(Data)
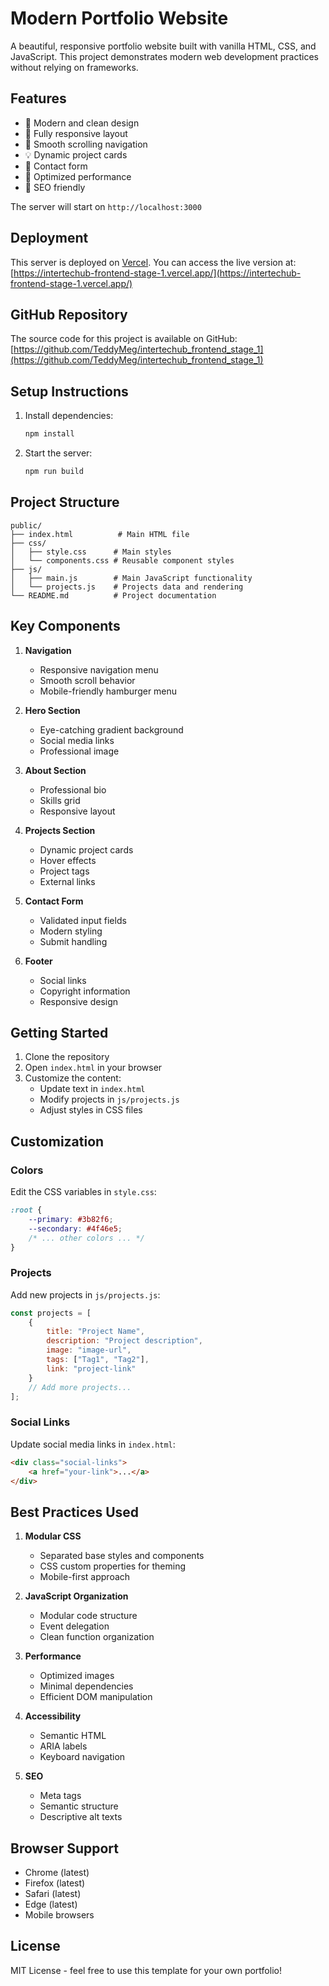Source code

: # Modern Portfolio Website

A beautiful, responsive portfolio website built with vanilla HTML, CSS, and JavaScript. This project demonstrates modern web development practices without relying on frameworks.

## Features

- 🎨 Modern and clean design
- 📱 Fully responsive layout
- 🚀 Smooth scrolling navigation
- 💡 Dynamic project cards
- 📝 Contact form
- 🌙 Optimized performance
- 🎯 SEO friendly

The server will start on `http://localhost:3000`

## Deployment

This server is deployed on [Vercel](https://render.com). You can access the live version at: [https://intertechub-frontend-stage-1.vercel.app/](https://intertechub-frontend-stage-1.vercel.app/)

## GitHub Repository

The source code for this project is available on GitHub: [https://github.com/TeddyMeg/intertechub_frontend_stage_1](https://github.com/TeddyMeg/intertechub_frontend_stage_1)

## Setup Instructions

1. Install dependencies:
   ```bash
   npm install
   ```

2. Start the server:
   ```bash
   npm run build
   ```

## Project Structure

```
public/
├── index.html          # Main HTML file
├── css/
│   ├── style.css      # Main styles
│   └── components.css # Reusable component styles
├── js/
│   ├── main.js        # Main JavaScript functionality
│   └── projects.js    # Projects data and rendering
└── README.md          # Project documentation
```

## Key Components

1. **Navigation**
   - Responsive navigation menu
   - Smooth scroll behavior
   - Mobile-friendly hamburger menu

2. **Hero Section**
   - Eye-catching gradient background
   - Social media links
   - Professional image

3. **About Section**
   - Professional bio
   - Skills grid
   - Responsive layout

4. **Projects Section**
   - Dynamic project cards
   - Hover effects
   - Project tags
   - External links

5. **Contact Form**
   - Validated input fields
   - Modern styling
   - Submit handling

6. **Footer**
   - Social links
   - Copyright information
   - Responsive design

## Getting Started

1. Clone the repository
2. Open `index.html` in your browser
3. Customize the content:
   - Update text in `index.html`
   - Modify projects in `js/projects.js`
   - Adjust styles in CSS files

## Customization

### Colors
Edit the CSS variables in `style.css`:
```css
:root {
    --primary: #3b82f6;
    --secondary: #4f46e5;
    /* ... other colors ... */
}
```

### Projects
Add new projects in `js/projects.js`:
```javascript
const projects = [
    {
        title: "Project Name",
        description: "Project description",
        image: "image-url",
        tags: ["Tag1", "Tag2"],
        link: "project-link"
    }
    // Add more projects...
];
```

### Social Links
Update social media links in `index.html`:
```html
<div class="social-links">
    <a href="your-link">...</a>
</div>
```

## Best Practices Used

1. **Modular CSS**
   - Separated base styles and components
   - CSS custom properties for theming
   - Mobile-first approach

2. **JavaScript Organization**
   - Modular code structure
   - Event delegation
   - Clean function organization

3. **Performance**
   - Optimized images
   - Minimal dependencies
   - Efficient DOM manipulation

4. **Accessibility**
   - Semantic HTML
   - ARIA labels
   - Keyboard navigation

5. **SEO**
   - Meta tags
   - Semantic structure
   - Descriptive alt texts

## Browser Support

- Chrome (latest)
- Firefox (latest)
- Safari (latest)
- Edge (latest)
- Mobile browsers

## License

MIT License - feel free to use this template for your own portfolio!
(End Data)
What the exercise asks
The entries must be repeated exactly. Leave the images out.

Exercise response
Source code

: # Modern Portfolio Website

A beautiful, responsive portfolio website built with vanilla HTML, CSS, and JavaScript. This project demonstrates modern web development practices without relying on frameworks.

## Features

- 🎨 Modern and clean design
- 📱 Fully responsive layout
- 🚀 Smooth scrolling navigation
- 💡 Dynamic project cards
- 📝 Contact form
- 🌙 Optimized performance
- 🎯 SEO friendly

The server will start on `http://localhost:3000`

## Deployment

This server is deployed on [Vercel](https://render.com). You can access the live version at: [https://intertechub-frontend-stage-1.vercel.app/](https://intertechub-frontend-stage-1.vercel.app/)

## GitHub Repository

The source code for this project is available on GitHub: [https://github.com/TeddyMeg/intertechub_frontend_stage_1](https://github.com/TeddyMeg/intertechub_frontend_stage_1)

## Setup Instructions

1. Install dependencies:
   ```bash
   npm install
   ```

2. Start the server:
   ```bash
   npm run build
   ```

## Project Structure

```
public/
├── index.html          # Main HTML file
├── css/
│   ├── style.css      # Main styles
│   └── components.css # Reusable component styles
├── js/
│   ├── main.js        # Main JavaScript functionality
│   └── projects.js    # Projects data and rendering
└── README.md          # Project documentation
```

## Key Components

1. **Navigation**
   - Responsive navigation menu
   - Smooth scroll behavior
   - Mobile-friendly hamburger menu

2. **Hero Section**
   - Eye-catching gradient background
   - Social media links
   - Professional image

3. **About Section**
   - Professional bio
   - Skills grid
   - Responsive layout

4. **Projects Section**
   - Dynamic project cards
   - Hover effects
   - Project tags
   - External links

5. **Contact Form**
   - Validated input fields
   - Modern styling
   - Submit handling

6. **Footer**
   - Social links
   - Copyright information
   - Responsive design

## Getting Started

1. Clone the repository
2. Open `index.html` in your browser
3. Customize the content:
   - Update text in `index.html`
   - Modify projects in `js/projects.js`
   - Adjust styles in CSS files

## Customization

### Colors
Edit the CSS variables in `style.css`:
```css
:root {
    --primary: #3b82f6;
    --secondary: #4f46e5;
    /* ... other colors ... */
}
```

### Projects
Add new projects in `js/projects.js`:
```javascript
const projects = [
    {
        title: "Project Name",
        description: "Project description",
        image: "image-url",
        tags: ["Tag1", "Tag2"],
        link: "project-link"
    }
    // Add more projects...
];
```

### Social Links
Update social media links in `index.html`:
```html
<div class="social-links">
    <a href="your-link">...</a>
</div>
```

## Best Practices Used

1. **Modular CSS**
   - Separated base styles and components
   - CSS custom properties for theming
   - Mobile-first approach

2. **JavaScript Organization**
   - Modular code structure
   - Event delegation
   - Clean function organization

3. **Performance**
   - Optimized images
   - Minimal dependencies
   - Efficient DOM manipulation

4. **Accessibility**
   - Semantic HTML
   - ARIA labels
   - Keyboard navigation

5. **SEO**
   - Meta tags
   - Semantic structure
   - Descriptive alt texts

## Browser Support

- Chrome (latest)
- Firefox (latest)
- Safari (latest)
- Edge (latest)
- Mobile browsers

## License

MIT License - feel free to use this template for your own portfolio!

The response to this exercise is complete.